#### What you are asked to do
The required output is every record, written out exactly.

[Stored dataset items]
* * *

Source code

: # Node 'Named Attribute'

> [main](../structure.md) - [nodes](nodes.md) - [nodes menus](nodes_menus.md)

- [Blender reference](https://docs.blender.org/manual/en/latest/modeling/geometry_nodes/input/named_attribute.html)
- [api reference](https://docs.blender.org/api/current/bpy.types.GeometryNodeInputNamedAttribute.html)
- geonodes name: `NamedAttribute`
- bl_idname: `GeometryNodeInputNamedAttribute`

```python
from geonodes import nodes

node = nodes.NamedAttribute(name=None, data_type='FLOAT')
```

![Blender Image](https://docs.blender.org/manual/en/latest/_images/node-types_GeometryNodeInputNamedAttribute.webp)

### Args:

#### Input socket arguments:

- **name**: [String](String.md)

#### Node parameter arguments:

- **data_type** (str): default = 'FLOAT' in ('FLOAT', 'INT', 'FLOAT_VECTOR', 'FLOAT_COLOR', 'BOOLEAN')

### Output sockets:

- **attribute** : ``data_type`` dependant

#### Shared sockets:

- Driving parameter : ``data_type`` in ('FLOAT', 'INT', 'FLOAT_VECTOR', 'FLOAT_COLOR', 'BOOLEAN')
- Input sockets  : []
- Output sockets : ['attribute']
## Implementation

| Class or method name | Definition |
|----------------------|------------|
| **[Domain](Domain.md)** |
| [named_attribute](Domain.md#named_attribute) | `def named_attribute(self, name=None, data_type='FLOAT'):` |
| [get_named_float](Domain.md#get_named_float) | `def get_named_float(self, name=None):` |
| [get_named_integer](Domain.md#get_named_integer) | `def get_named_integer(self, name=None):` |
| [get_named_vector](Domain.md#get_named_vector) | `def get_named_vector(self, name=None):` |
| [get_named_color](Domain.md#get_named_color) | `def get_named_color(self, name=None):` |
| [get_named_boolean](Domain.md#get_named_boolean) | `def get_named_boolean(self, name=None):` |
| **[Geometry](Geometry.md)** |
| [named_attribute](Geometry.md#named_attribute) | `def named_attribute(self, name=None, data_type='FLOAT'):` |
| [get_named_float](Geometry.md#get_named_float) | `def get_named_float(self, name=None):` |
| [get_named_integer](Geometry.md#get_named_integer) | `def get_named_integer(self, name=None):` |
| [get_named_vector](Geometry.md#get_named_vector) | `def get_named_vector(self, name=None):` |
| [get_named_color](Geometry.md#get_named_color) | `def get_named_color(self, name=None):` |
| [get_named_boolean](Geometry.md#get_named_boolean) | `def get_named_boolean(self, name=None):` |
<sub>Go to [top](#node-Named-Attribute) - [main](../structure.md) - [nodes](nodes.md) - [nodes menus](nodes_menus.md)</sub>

* * *

#### Response area
Source code

: # Node 'Named Attribute'

> [main](../structure.md) - [nodes](nodes.md) - [nodes menus](nodes_menus.md)

- [Blender reference](https://docs.blender.org/manual/en/latest/modeling/geometry_nodes/input/named_attribute.html)
- [api reference](https://docs.blender.org/api/current/bpy.types.GeometryNodeInputNamedAttribute.html)
- geonodes name: `NamedAttribute`
- bl_idname: `GeometryNodeInputNamedAttribute`

```python
from geonodes import nodes

node = nodes.NamedAttribute(name=None, data_type='FLOAT')
```

![Blender Image](https://docs.blender.org/manual/en/latest/_images/node-types_GeometryNodeInputNamedAttribute.webp)

### Args:

#### Input socket arguments:

- **name**: [String](String.md)

#### Node parameter arguments:

- **data_type** (str): default = 'FLOAT' in ('FLOAT', 'INT', 'FLOAT_VECTOR', 'FLOAT_COLOR', 'BOOLEAN')

### Output sockets:

- **attribute** : ``data_type`` dependant

#### Shared sockets:

- Driving parameter : ``data_type`` in ('FLOAT', 'INT', 'FLOAT_VECTOR', 'FLOAT_COLOR', 'BOOLEAN')
- Input sockets  : []
- Output sockets : ['attribute']
## Implementation

| Class or method name | Definition |
|----------------------|------------|
| **[Domain](Domain.md)** |
| [named_attribute](Domain.md#named_attribute) | `def named_attribute(self, name=None, data_type='FLOAT'):` |
| [get_named_float](Domain.md#get_named_float) | `def get_named_float(self, name=None):` |
| [get_named_integer](Domain.md#get_named_integer) | `def get_named_integer(self, name=None):` |
| [get_named_vector](Domain.md#get_named_vector) | `def get_named_vector(self, name=None):` |
| [get_named_color](Domain.md#get_named_color) | `def get_named_color(self, name=None):` |
| [get_named_boolean](Domain.md#get_named_boolean) | `def get_named_boolean(self, name=None):` |
| **[Geometry](Geometry.md)** |
| [named_attribute](Geometry.md#named_attribute) | `def named_attribute(self, name=None, data_type='FLOAT'):` |
| [get_named_float](Geometry.md#get_named_float) | `def get_named_float(self, name=None):` |
| [get_named_integer](Geometry.md#get_named_integer) | `def get_named_integer(self, name=None):` |
| [get_named_vector](Geometry.md#get_named_vector) | `def get_named_vector(self, name=None):` |
| [get_named_color](Geometry.md#get_named_color) | `def get_named_color(self, name=None):` |
| [get_named_boolean](Geometry.md#get_named_boolean) | `def get_named_boolean(self, name=None):` |
<sub>Go to [top](#node-Named-Attribute) - [main](../structure.md) - [nodes](nodes.md) - [nodes menus](nodes_menus.md)</sub>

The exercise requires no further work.